Later, the Italian consul addressed them: “You are fortunate to be in a country like Australia”. Giovanni said:

“People rush on the stage and nearly killed him. His car burned, the hall ... was destroyed. The police had to ... rescue him through the back door. And that was the Bonegilla revolt of 1952.”

Speculation as to what happened was rife, but no-one bothered to investigate the reasons for the rebellion. Discontents were just dismissed as coming from “outsiders”, or “communist agitators”; protests were put down to the “Italian propensity to demonstrate”.

Dawson, notorious for sanctioning violence by the guards to maintain “order”, called for ASIO to be brought in, for a permanent police presence and for deportations.

But they showed that protest works. Italians were brought in to cook real pasta, replacing the tinned mush they were served. They got olive oil and tomato paste, and some leisure facilities were gradually constructed.

Eros, one of a delegation to Immigration Minister Holt, warned him that he could have a “revolution” on his hands. By the time they returned to Bonegilla, three-quarters of the migrants had been sent to other camps.

In the next seven months, 5,300 Italians were placed in “emergency” work. But Dawson reported ongoing demonstrations “by wildly gesticulating and table thumping Italians, who ... desired to dictate the policy ... in allocating them to employment”.

Voluntary migrants had higher expectations of good jobs than DPs. But they were given jobs that fitted the demands of employers and government, not their aspirations.

In September 1952, the DPs (who Dawson regarded as model migrants) staged a protest. But it was successfully kept out of the press, and the Central Employment Office dismissed their demands: “It is felt that they are better off in Bonegilla than they would have been ... in Displaced Persons’ camps in Europe”.

Militant protests tend to inspire others. In the following months, protests over similar issues occurred at Maribyrnong hostel, Sydney Central Station, Villawood hostel and Matraville.

A new administrator at Bonegilla in 1954, Colonel Henry Guinn, was appalled at the conditions. A cinema and other facilities provided some diversion, 13,000 trees were planted, and more gender and national equality was observed.

In the late 1950s, some remained for years in camp jobs, denied the opportunity to take control over their lives.
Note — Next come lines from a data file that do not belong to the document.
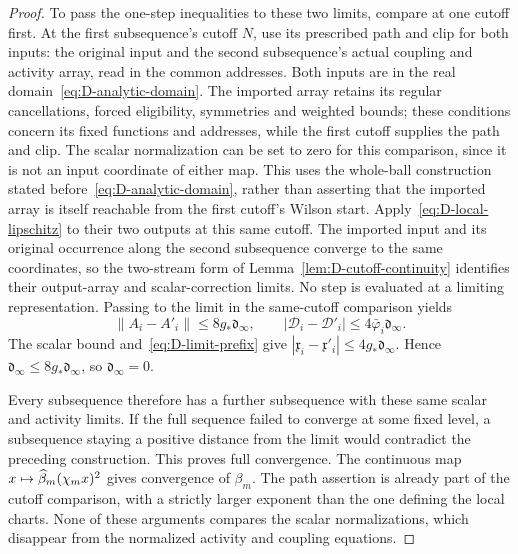 \begin{proof}
To pass the one-step inequalities to these two limits, compare at one cutoff first. At the first subsequence's cutoff $N$, use its prescribed path and clip for both inputs: the original input and the second subsequence's actual coupling and activity array, read in the common addresses. Both inputs are in the real domain~\eqref{eq:D-analytic-domain}. The imported array retains its regular cancellations, forced eligibility, symmetries and weighted bounds; these conditions concern its fixed functions and addresses, while the first cutoff supplies the path and clip. The scalar normalization can be set to zero for this comparison, since it is not an input coordinate of either map. This uses the whole-ball construction stated before~\eqref{eq:D-analytic-domain}, rather than asserting that the imported array is itself reachable from the first cutoff's Wilson start. Apply~\eqref{eq:D-local-lipschitz} to their two outputs at this same cutoff. The imported input and its original occurrence along the second subsequence converge to the same coordinates, so the two-stream form of Lemma~\ref{lem:D-cutoff-continuity} identifies their output-array and scalar-correction limits. No step is evaluated at a limiting representation. Passing to the limit in the same-cutoff comparison yields
\[
 \|A_i-A'_i\|\le8g_*\mathfrak d_\infty,
 \qquad |\mathcal D_i-\mathcal D'_i|\le4\bar\varphi_i\mathfrak d_\infty.
\]
The scalar bound and~\eqref{eq:D-limit-prefix} give $|\mathfrak x_i-\mathfrak x'_i|\le4g_*\mathfrak d_\infty$. Hence $\mathfrak d_\infty\le8g_*\mathfrak d_\infty$, so $\mathfrak d_\infty=0$.

Every subsequence therefore has a further subsequence with these same scalar and activity limits. If the full sequence failed to converge at some fixed level, a subsequence staying a positive distance from the limit would contradict the preceding construction. This proves full convergence. The continuous map $x\mapsto\widehat{\beta}_m(\chi_mx)^2$ gives convergence of $\beta_m$. The path assertion is already part of the cutoff comparison, with a strictly larger exponent than the one defining the local charts. None of these arguments compares the scalar normalizations, which disappear from the normalized activity and coupling equations.
\end{proof}

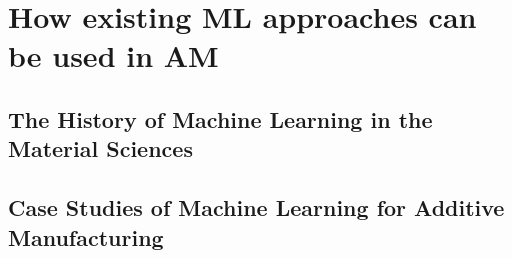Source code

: \section{How existing ML approaches can be used in AM}

\subsection{The History of Machine Learning in the Material Sciences}

\subsection{Case Studies of Machine Learning for Additive Manufacturing}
And so to the day, nine years later, in 1961, they erected the sign on the road: “Bonegilla, Place of No hope”. Protesters carried what were said to be “ugly signs” such as “We want work” and “Your barbaric system only worthy of the stone age”. Perhaps the ones in Greek lettering were the ugly ones.

Il Globo, a Melbourne Italian-language newspaper, described how dozens of police pouring into the camp provoked a “second wave of disorder”.

The night after the protest, police rampaged in family huts, breaking the arm of one man who had only days before had surgery. The migrants built barricades from cans, boxes and empty bottles.

Over two days, buildings were damaged and windows smashed. Local and government officials blamed Italians and communists.

The complaints echoed those in 1952: appalling food and facilities, and that they had been enticed to Australia by false promises of good jobs and a better life.

In response to a media barrage of verbal abuse, the Italians, while being a small minority of protesters, proudly acknowledged their leading role and proclaimed that they did not regret anything. Within a few short years, Italian workers would play a prominent, militant role in strikes in the car plants of Ford and GMH.

Trying to hush up the discontent, and playing on Cold War hysteria, ASIO was brought in and threats of deportation were made.

Nevertheless, again the protests won improvements. Many were relocated to urban centres where it was more likely they could find work.

These protests in the face of inhuman authoritarianism, behind barbed wire, isolated from potential supporters, should be better known. They are part of the history of workers’ struggles in this racist country.

They challenge the myths and lies of the official heart-warming narrative of migrants seamlessly assimilating into a welcoming nation.